Pero esto no es una confesión pactada. Incluso empiezo a odiar la arquitectura que toman los renglones. No estamos fabricando una silla isabelina, no quiero barnices tan exactos. Sólo le hablo a la estatua desgastada de mí mismo, la que me gusta tener cerca cuando escribo. Llamadla como queráis. Lo único que sé (quizá lo único aprendido al final de la función) es que sólo rozaba la superficie. Incluso cuando creía estar en el centro del ojo de la bestia, a merced de su pestañeo y expuesto a la curvatura de su abismo, sólo me encontraba en una pista de despegue secundaria en franco estado de abandono e invadida por la maleza. Desplegar las alas en semejantes condiciones resulta patético, improbable, desesperante. Pero, ¿por qué al mirarme al espejo ese mono de feria se convertía en un dios? ¿qué tipo de azogue es capaz de mentir tanto?

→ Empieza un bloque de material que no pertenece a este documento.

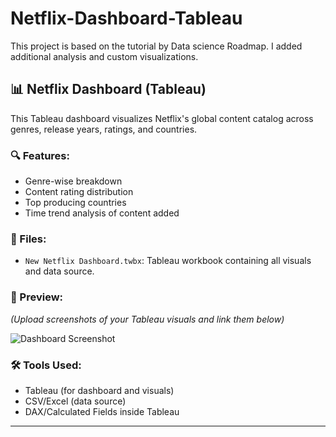 # Netflix-Dashboard-Tableau
 This project is based on the tutorial by  Data science Roadmap. I added additional analysis and custom visualizations.
## 📊 Netflix Dashboard (Tableau)

This Tableau dashboard visualizes Netflix's global content catalog across genres, release years, ratings, and countries.

### 🔍 Features:
- Genre-wise breakdown
- Content rating distribution
- Top producing countries
- Time trend analysis of content added

### 📁 Files:
- `New Netflix Dashboard.twbx`: Tableau workbook containing all visuals and data source.

### 📸 Preview:
*(Upload screenshots of your Tableau visuals and link them below)*

![Dashboard Screenshot](images/netflix-tableau-preview.png)

### 🛠 Tools Used:
- Tableau (for dashboard and visuals)
- CSV/Excel (data source)
- DAX/Calculated Fields inside Tableau

---

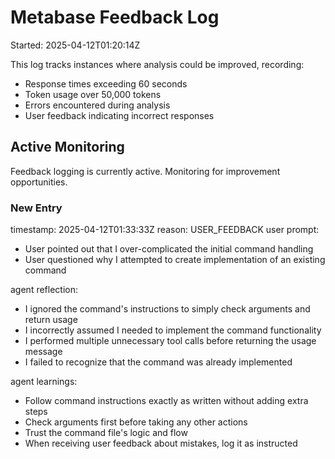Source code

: # Metabase Feedback Log

Started: 2025-04-12T01:20:14Z

This log tracks instances where analysis could be improved, recording:
- Response times exceeding 60 seconds
- Token usage over 50,000 tokens
- Errors encountered during analysis
- User feedback indicating incorrect responses

## Active Monitoring
Feedback logging is currently active. Monitoring for improvement opportunities.

### New Entry
timestamp: 2025-04-12T01:33:33Z
reason: USER_FEEDBACK
user prompt:
  - User pointed out that I over-complicated the initial command handling
  - User questioned why I attempted to create implementation of an existing command
  
agent reflection:
  - I ignored the command's instructions to simply check arguments and return usage
  - I incorrectly assumed I needed to implement the command functionality
  - I performed multiple unnecessary tool calls before returning the usage message
  - I failed to recognize that the command was already implemented

agent learnings:
  - Follow command instructions exactly as written without adding extra steps
  - Check arguments first before taking any other actions
  - Trust the command file's logic and flow
  - When receiving user feedback about mistakes, log it as instructed
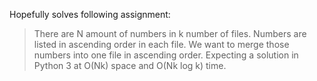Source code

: Hopefully solves following assignment: 
> There are N amount of numbers in k number of files. Numbers are listed in ascending order in
each file. We want to merge those numbers into one file in ascending order.
Expecting a solution in Python 3 at O(Nk) space and O(Nk log k) time.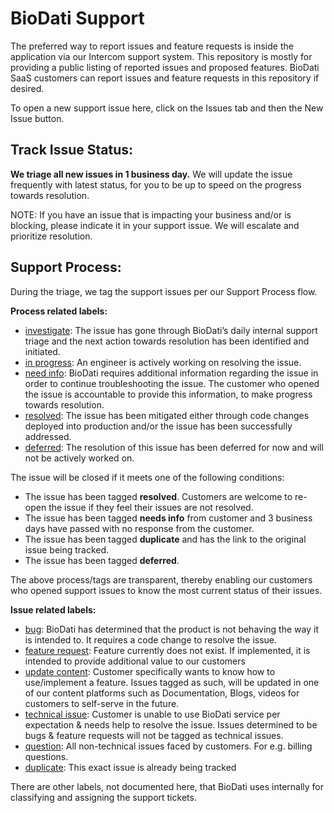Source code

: # BioDati Support

The preferred way to report issues and feature requests is inside the application via our Intercom support system.  This repository is mostly for providing a public listing of reported issues and proposed features. BioDati SaaS customers can report issues and feature requests in this repository if desired.

To open a new support issue here, click on the Issues tab and then the New Issue button.

Track Issue Status:
------------------

**We triage all new issues in 1 business day.** We will update the issue frequently with latest status, for you to be up to speed on the progress towards resolution.

NOTE: If you have an issue that is impacting your business and/or is blocking, please indicate it in your support issue. We will escalate and prioritize resolution.

Support Process:
----------------
During the triage, we tag the support issues per our Support Process flow.

**Process related labels:**

-  [investigate](https://github.com/biodati/support/labels/investigate): The issue has gone through BioDati’s daily internal support triage and the next action towards resolution has been identified and initiated.
- [in progress](https://github.com/biodati/support/labels/in%20progress): An engineer is actively working on resolving the issue.
- [need info](https://github.com/biodati/support/labels/needs%20info): BioDati requires additional information regarding the issue in order to continue troubleshooting the issue. The customer who opened the issue is accountable to provide this information, to make progress towards resolution.
- [resolved](https://github.com/biodati/support/labels/resolved): The issue has been mitigated either through code changes deployed into production and/or the issue has been successfully addressed.
- [deferred](https://github.com/biodati/support/labels/deferred): The resolution of this issue has been deferred for now and will not be actively worked on.

The issue will be closed if it meets one of the following conditions:

- The issue has been tagged **resolved**. Customers are welcome to re-open the issue if they feel their issues are not resolved.
- The issue has been tagged **needs info** from customer and 3 business days have passed with no response from the customer.
- The issue has been tagged **duplicate** and has the link to the original issue being tracked.
- The issue has been tagged **deferred**.

The above process/tags are transparent, thereby enabling our customers who opened support issues to know the most current status of their issues.

**Issue related labels:**

- [bug](https://github.com/biodati/support/labels/bug): BioDati has determined that the product is not behaving the way it is intended to. It requires a code change to resolve the issue.
- [feature request](https://github.com/biodati/support/labels/feature%20request): Feature currently does not exist. If implemented, it is intended to provide additional value to our customers
- [update content](https://github.com/biodati/support/labels/update%20content): Customer specifically wants to know how to use/implement a feature. Issues tagged as such, will be updated in one of our content platforms such as Documentation, Blogs, videos for customers to self-serve in the future.
- [technical issue](https://github.com/biodati/support/labels/technical%20issue):  Customer is unable to use BioDati service per expectation & needs help to resolve the issue. Issues determined to be bugs & feature requests will not be tagged as technical issues.
- [question](https://github.com/biodati/support/labels/question): All non-technical issues faced by customers. For e.g. billing questions.
- [duplicate](https://github.com/biodati/support/labels/duplicate): This exact issue is already being tracked

There are other labels, not documented here, that BioDati uses internally for classifying and assigning the support tickets.

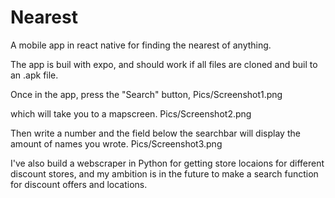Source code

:# Nearest

A mobile app in react native for finding the nearest of anything.

The app is buil with expo, and should work if all files are cloned and buil to an .apk file.

Once in the app, press the "Search" button,
Pics/Screenshot1.png

which will take you to a mapscreen.
Pics/Screenshot2.png

Then write a number and the field below the searchbar will display the amount of names you wrote.
Pics/Screenshot3.png

I've also build a webscraper in Python for getting store locaions for different discount stores, and my ambition is in the future to make a search function for discount offers and locations.
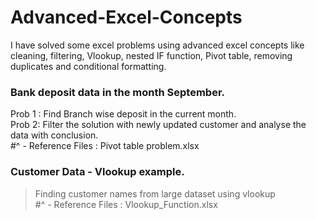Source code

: # Advanced-Excel-Concepts
I have solved some excel problems using advanced excel concepts like cleaning, filtering, Vlookup, nested IF function, Pivot table, removing duplicates and conditional formatting. 
### Bank deposit data in the month September.
Prob 1 : Find Branch wise deposit in the current month. <br />
Prob 2: Filter the solution with newly updated customer and analyse the data with conclusion. <br />
#^   - Reference Files : Pivot table problem.xlsx
### Customer Data - Vlookup example.
> Finding customer names from large dataset using vlookup <br />
#^   - Reference Files : Vlookup_Function.xlsx
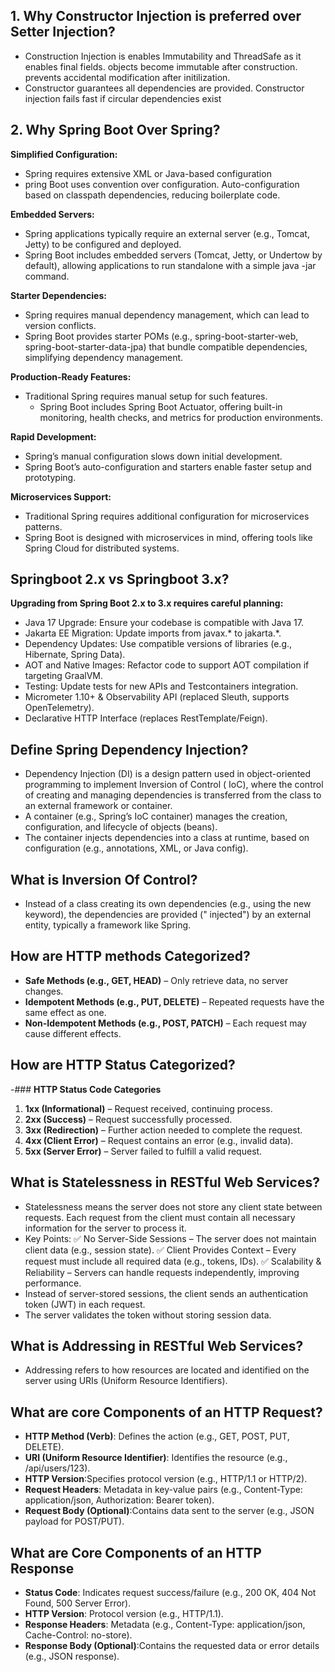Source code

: ## **1. Why Constructor Injection is preferred over Setter Injection?**

- Construction Injection is enables Immutability and ThreadSafe as it enables final fields. objects become immutable
  after construction. prevents accidental modification after initilization.
- Constructor guarantees all dependencies are provided. Constructor injection fails fast if circular dependencies exist

## **2. Why Spring Boot Over Spring?**

**Simplified Configuration:**

- Spring requires extensive XML or Java-based configuration
- pring Boot uses convention over configuration. Auto-configuration based on classpath dependencies, reducing
  boilerplate code.

**Embedded Servers:**

- Spring applications typically require an external server (e.g., Tomcat, Jetty) to be configured and deployed.
- Spring Boot includes embedded servers (Tomcat, Jetty, or Undertow by default), allowing applications to run
  standalone with a simple java -jar command.

**Starter Dependencies:**

- Spring requires manual dependency management, which can lead to version conflicts.
- Spring Boot provides starter POMs (e.g., spring-boot-starter-web, spring-boot-starter-data-jpa) that bundle
  compatible dependencies, simplifying dependency management.

**Production-Ready Features:**

- Traditional Spring requires manual setup for such features.
    - Spring Boot includes Spring Boot Actuator, offering built-in monitoring, health checks, and metrics for production
      environments.

**Rapid Development:**

- Spring’s manual configuration slows down initial development.
- Spring Boot’s auto-configuration and starters enable faster setup and prototyping.

**Microservices Support:**

- Traditional Spring requires additional configuration for microservices patterns.
- Spring Boot is designed with microservices in mind, offering tools like Spring Cloud for distributed systems.

## Springboot 2.x vs Springboot 3.x?

**Upgrading from Spring Boot 2.x to 3.x requires careful planning:**

- Java 17 Upgrade: Ensure your codebase is compatible with Java 17.
- Jakarta EE Migration: Update imports from javax.* to jakarta.*.
- Dependency Updates: Use compatible versions of libraries (e.g., Hibernate, Spring Data).
- AOT and Native Images: Refactor code to support AOT compilation if targeting GraalVM.
- Testing: Update tests for new APIs and Testcontainers integration.
- Micrometer 1.10+ & Observability API (replaced Sleuth, supports OpenTelemetry).
- Declarative HTTP Interface (replaces RestTemplate/Feign).

## Define Spring Dependency Injection?

- Dependency Injection (DI) is a design pattern used in object-oriented programming to implement Inversion of Control (
  IoC), where the control of creating and managing dependencies is transferred from the class to an external framework
  or container.
- A container (e.g., Spring’s IoC container) manages the creation, configuration, and lifecycle of objects (beans).
- The container injects dependencies into a class at runtime, based on configuration (e.g., annotations, XML, or Java
  config).

## What is Inversion Of Control?

- Instead of a class creating its own dependencies (e.g., using the new keyword), the dependencies are provided ("
  injected") by an external entity, typically a framework like Spring.

## How are HTTP methods Categorized?

- **Safe Methods (e.g., GET, HEAD)** – Only retrieve data, no server changes.
- **Idempotent Methods (e.g., PUT, DELETE)** – Repeated requests have the same effect as one.
- **Non-Idempotent Methods (e.g., POST, PATCH)** – Each request may cause different effects.

## How are HTTP Status Categorized?

-### **HTTP Status Code Categories**

1. **1xx (Informational)** – Request received, continuing process.
2. **2xx (Success)** – Request successfully processed.
3. **3xx (Redirection)** – Further action needed to complete the request.
4. **4xx (Client Error)** – Request contains an error (e.g., invalid data).
5. **5xx (Server Error)** – Server failed to fulfill a valid request.

## What is Statelessness in RESTful Web Services?

- Statelessness means the server does not store any client state between requests. Each request from the client must
  contain all necessary information for the server to process it.
- Key Points:
  ✅ No Server-Side Sessions – The server does not maintain client data (e.g., session state).
  ✅ Client Provides Context – Every request must include all required data (e.g., tokens, IDs).
  ✅ Scalability & Reliability – Servers can handle requests independently, improving performance.
- Instead of server-stored sessions, the client sends an authentication token (JWT) in each request.
- The server validates the token without storing session data.

## What is Addressing in RESTful Web Services?

- Addressing refers to how resources are located and identified on the server using URIs (Uniform Resource Identifiers).

## What are core Components of an HTTP Request?

- **HTTP Method (Verb)**: Defines the action (e.g., GET, POST, PUT, DELETE).
- **URI (Uniform Resource Identifier)**: Identifies the resource (e.g., /api/users/123).
- **HTTP Version**:Specifies protocol version (e.g., HTTP/1.1 or HTTP/2).
- **Request Headers**: Metadata in key-value pairs (e.g., Content-Type: application/json, Authorization: Bearer token).
- **Request Body (Optional)**:Contains data sent to the server (e.g., JSON payload for POST/PUT).

## What are Core Components of an HTTP Response

- **Status Code**: Indicates request success/failure (e.g., 200 OK, 404 Not Found, 500 Server Error).
- **HTTP Version**: Protocol version (e.g., HTTP/1.1).
- **Response Headers**: Metadata (e.g., Content-Type: application/json, Cache-Control: no-store).
- **Response Body (Optional)**:Contains the requested data or error details (e.g., JSON response).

Debe ser que la torpeza sólo se calma destrozando zapatos. Será el simple acto de andar, el vicio de proseguir la marcha sin un fundamento ni mucho menos con una banda de música que, ataviada con linternas, se convierta en guía y consuelo en la soledad del calendario. Será que la torpeza propia es como la sarna o como una guerra librada en ese centímetro cuadrado en el que vive el embrión nauseabundo de la gloria.